As Stephens is currently discovering, collegial respect does not extend to those who challenge the progressive narrative. The New York Times Guild, the union representing the paper’s media employees, attacked Stephens. “It says a lot about an organization when it breaks it’s [sic] own rules and goes after one of its’s [sic] own,” it tweeted. “The act, like the article, reeks.”
Perhaps what reeks even more is a union representing media employees making a basic grammatical mistake — twice — by using “it’s” instead of “its.” Perhaps someone noticed, as the Guild deleted it and offered a subsequent tweet insisting, “We deleted our previous tweet. It was tweeted in error. We apologize for the mistake.”
Times publisher A.G. Sulzberger defended the 1619 Project as a “journalistic triumph” and defended Stephens’s right “to produce a piece, even when — maybe even especially when — we don’t agree with it as an institution.” Executive Editor Dean Baquet called the 1619 Project “one of the most important pieces of journalism The Times has produced under my tenure,” while firmly rejecting Stephens’s raising questions about the “journalistic ethics and standards” of the project and its author.
Those are quite revealing sentiments. First, note that Sulzberger and Baquet called the 1619 Project a journalistic triumph, not a historical one. Moreover, the clearest sign of the paper’s commitment to “journalistic ethics and standards” is the stealth editing that was done, absent the usual public notification.
Left-wing columnist Glenn Greenwald points out the utter absurdity of a journalist union demanding that their colleagues “be silenced and censored.” He asks, “What kind of journalists plead with management for greater restrictions on journalistic expression rather than fewer?”
The kind that run the New York Times. The kind who prompted the resignation of editorial page editor James Bennet following the uproar over the paper’s publication of an op-ed by Senator Tom Cotton advocating the use of force against rioters — a position supported by 58% of Americans. An uproar that stands in stark contrast to the deafening silence surrounding a Times editorial carrying water for Communist China, in which Hong Kong Executive Council member and legislator Regina Ip asserted the city’s “progressive integration with China is unavoidable.” The same kind of people who prompted the resignation of opinion columnist and editor Bari Weiss, who says she fled the “constant bullying by colleagues who disagree with my views.”

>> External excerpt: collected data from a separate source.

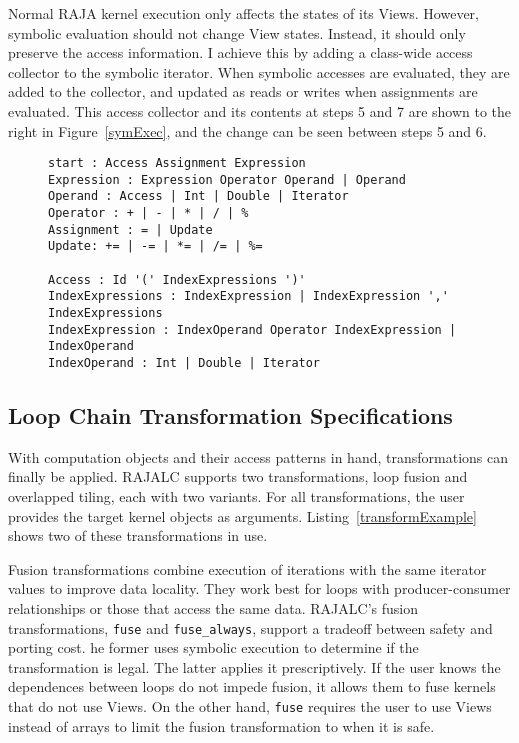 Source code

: Normal RAJA kernel execution only affects the states of its Views. 
However, symbolic evaluation should not change View states. 
Instead, it should only preserve the access information.
I achieve this by adding a class-wide access collector to the symbolic iterator. 
When symbolic accesses are evaluated, they are added to the collector, and updated as reads or writes when assignments are evaluated.
This access collector and its contents at steps 5 and 7 are shown to the right in Figure~\ref{symExec}, and the change can be seen between steps 5 and 6.


\begin{figure}[t]
\begin{lstlisting}[label={ExpressionGrammar},caption={EBNF Grammar to Support Symbolic Evaluation}]
start : Access Assignment Expression
Expression : Expression Operator Operand | Operand
Operand : Access | Int | Double | Iterator
Operator : + | - | * | / | %
Assignment : = | Update
Update: += | -= | *= | /= | %=

Access : Id '(' IndexExpressions ')'
IndexExpressions : IndexExpression | IndexExpression ',' IndexExpressions
IndexExpression : IndexOperand Operator IndexExpression | IndexOperand
IndexOperand : Int | Double | Iterator
\end{lstlisting}
\end{figure}
	
\subsection{Loop Chain Transformation Specifications}\label{sec:transspec}

With computation objects and their access patterns in hand, transformations can finally be applied.
RAJALC supports two transformations, loop fusion and overlapped tiling, each with two variants.
For all transformations, the user provides the target kernel
objects as arguments.
Listing~\ref{transformExample} shows two of these transformations in use.

Fusion transformations combine execution of iterations with the same iterator
values to improve data locality.
They work best for loops with producer-consumer relationships or those that
access the same data.
RAJALC's fusion transformations, \verb.fuse. and \verb.fuse_always., support
a tradeoff between safety and porting cost.
he former uses symbolic execution to determine if the transformation is legal.
The latter applies it prescriptively.
If the user knows the dependences between loops do not impede fusion,
it allows them to fuse kernels that do not use Views. 
On the other hand, \verb.fuse. requires the user to use Views instead
of arrays to limit the fusion transformation to when it is safe.

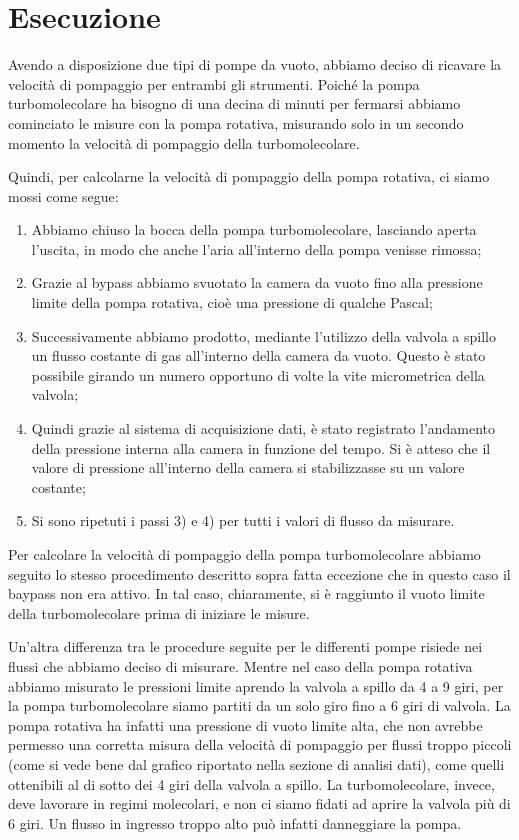 \section{Esecuzione}

Avendo a disposizione due tipi di pompe da vuoto, abbiamo deciso di ricavare la velocità di pompaggio per entrambi gli strumenti.
Poiché la pompa turbomolecolare ha bisogno di una decina di minuti per fermarsi abbiamo cominciato le misure con la pompa rotativa,
misurando solo in un secondo momento la velocità di pompaggio della turbomolecolare.

Quindi, per calcolarne la velocità di pompaggio della pompa rotativa, ci siamo mossi come segue:

\begin{enumerate}
	\item{Abbiamo chiuso la bocca della pompa turbomolecolare, lasciando aperta l'uscita,
        in modo che anche l'aria all'interno della pompa venisse rimossa;}
	\item{Grazie al bypass abbiamo svuotato la camera da vuoto fino alla pressione limite della pompa rotativa, cioè una pressione di qualche Pascal;}
	\item{Successivamente abbiamo prodotto, mediante l'utilizzo della valvola a spillo un flusso costante di gas all'interno della camera da vuoto. Questo è stato possibile girando un numero opportuno di volte la vite micrometrica della valvola;}
	\item{Quindi grazie al sistema di acquisizione dati, è stato registrato l'andamento della pressione interna alla camera in funzione del tempo.  Si è atteso che il valore di pressione all'interno della camera si stabilizzasse su un valore costante;}
	\item{Si sono ripetuti i passi 3) e 4) per tutti i valori di flusso da misurare.}
\end{enumerate}

Per calcolare la velocità di pompaggio della pompa turbomolecolare abbiamo seguito lo stesso procedimento
descritto sopra fatta eccezione che in questo caso il baypass non era attivo. In tal caso, chiaramente,
si è raggiunto il vuoto limite della turbomolecolare prima di iniziare le misure.

Un'altra differenza tra le procedure seguite per le differenti pompe risiede nei flussi che abbiamo deciso di misurare.
Mentre nel caso della pompa rotativa abbiamo misurato le pressioni limite aprendo la valvola a spillo da 4 a 9 giri,
per la pompa turbomolecolare siamo partiti da un solo giro fino a 6 giri di valvola.
La pompa rotativa ha infatti una pressione di vuoto limite alta, che non avrebbe permesso
una corretta misura della velocità di pompaggio per flussi troppo piccoli (come si vede bene dal grafico
riportato nella sezione di analisi dati), come quelli ottenibili al di sotto dei 4 giri della valvola a spillo.
La turbomolecolare, invece, deve lavorare in regimi molecolari, e non ci siamo fidati ad aprire la valvola più di 6 giri.
Un flusso in ingresso troppo alto può infatti danneggiare la pompa. 

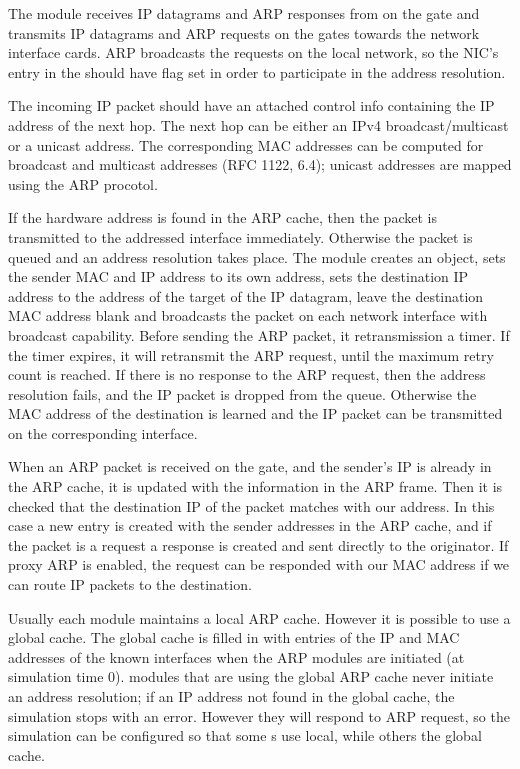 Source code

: The  module receives IP datagrams and ARP responses from 
on the  gate and transmits IP datagrams and ARP requests on the  gates
towards the network interface cards. ARP broadcasts the requests on the local network,
so the NIC's entry in the  should have  flag
set in order to participate in the address resolution.

The incoming IP packet should have an attached  control
info containing the IP address of the next hop. The next hop can be either an
IPv4 broadcast/multicast or a unicast address. The corresponding MAC addresses
can be computed for broadcast and multicast addresses (RFC 1122, 6.4); unicast
addresses are mapped using the ARP procotol.

If the hardware address is found
in the ARP cache, then the packet is transmitted to the addressed interface immediately.
Otherwise the packet is queued and an address resolution takes place.
The  module creates an  object, sets the sender
MAC and IP address to its own address, sets the destination IP address
to the address of the target of the IP datagram, leave the destination MAC address
blank and broadcasts the packet on each network interface with broadcast capability.
Before sending the ARP packet, it retransmission a timer. If the timer expires,
it will retransmit the ARP request, until the maximum retry count is reached.
If there is no response to the ARP request, then the address resolution fails,
and the IP packet is dropped from the queue. Otherwise the MAC address of the
destination is learned and the IP packet can be transmitted on the corresponding
interface.

When an ARP packet is received on the  gate, and the sender's IP
is already in the ARP cache, it is updated with the information in the ARP frame.
Then it is checked that the destination IP of the packet matches with our
address. In this case a new entry is created with the sender addresses in the
ARP cache, and if the packet is a request a response is created and sent directly
to the originator. If proxy ARP is enabled, the request can be responded
with our MAC address if we can route IP packets to the destination.

Usually each  module maintains a local ARP cache.
However it is possible to use a global cache. The global cache is filled
in with entries of the IP and MAC addresses of the known interfaces
when the ARP modules are initiated (at simulation time 0).
 modules that are using the global ARP cache
never initiate an address resolution; if an IP address not
found in the global cache, the simulation stops with an error.
However they will respond to ARP request, so the simulation can
be configured so that some s use local, while others
the global cache.

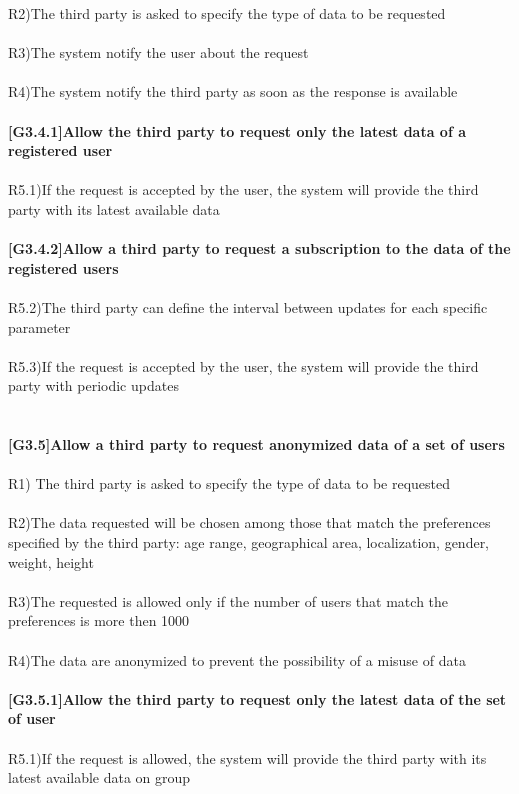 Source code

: R2)The third party is asked to specify the type of data to be requested\\ \\ 
R3)The system notify the user about the request\\ \\
R4)The system notify the third party as soon as the response is available \\ \\
\textbf{[G3.4.1]Allow the third party to request only the latest data of a registered user} \\ \\
R5.1)If the request is accepted by the user, the system will provide the third party with its latest available data \\ \\ 
\textbf{[G3.4.2]Allow a third party to request a subscription to the data of the registered users} \\ \\
R5.2)The third party can define the interval between updates for each specific parameter \\ \\
R5.3)If the request is accepted by the user, the system will provide the third party with periodic updates \\ \\ \\
\textbf{[G3.5]Allow a third party to request anonymized data of a set of users} \\ \\
R1) The third party is asked to specify the type of data to be requested \\ \\
 R2)The data requested will be chosen among those that match the preferences specified by the third party: age range, geographical area, localization, gender, weight, height \\ \\
R3)The requested is allowed only if the number of users that match the preferences is more then 1000 \\ \\
R4)The data are anonymized to prevent the possibility of a misuse of data \\ \\ 
\textbf{[G3.5.1]Allow the third party to request only the latest data of the set of user} \\ \\
R5.1)If the request is allowed, the system will provide the third party with its latest available data on group \\ \\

How compromised is the Guild? In July, it demanded that “sensitivity reads should happen at the beginning of the publication process, with compensation for those who do them.” As Greenwald explains, sensitivity reads are about removing harmful stereotypes, implicit bias or potentially objectionable material from storylines — and characters — in books. “As creepy as ‘sensitivity readers’ are for fiction writing and other publishing fields,” he writes, “it is indescribably toxic for journalism, which necessarily questions or pokes at rather than bows to the most cherished, sacred pieties.”
No longer. From columnist Jim Rutenberg’s 2016 assertion that even-handed coverage of “an abnormal and potentially dangerous” presidential candidate Donald Trump was virtually impossible — a position heartily endorsed by Baquet — to a present where anti-Trump narrative after anti-Trump narrative transcends reality itself, it’s clear that objectivity and journalistic integrity no longer exist at the so-called “paper of record.”
“All the news that’s fit to print” is the Times’s slogan. “Propagandists R Us” is far more apropos.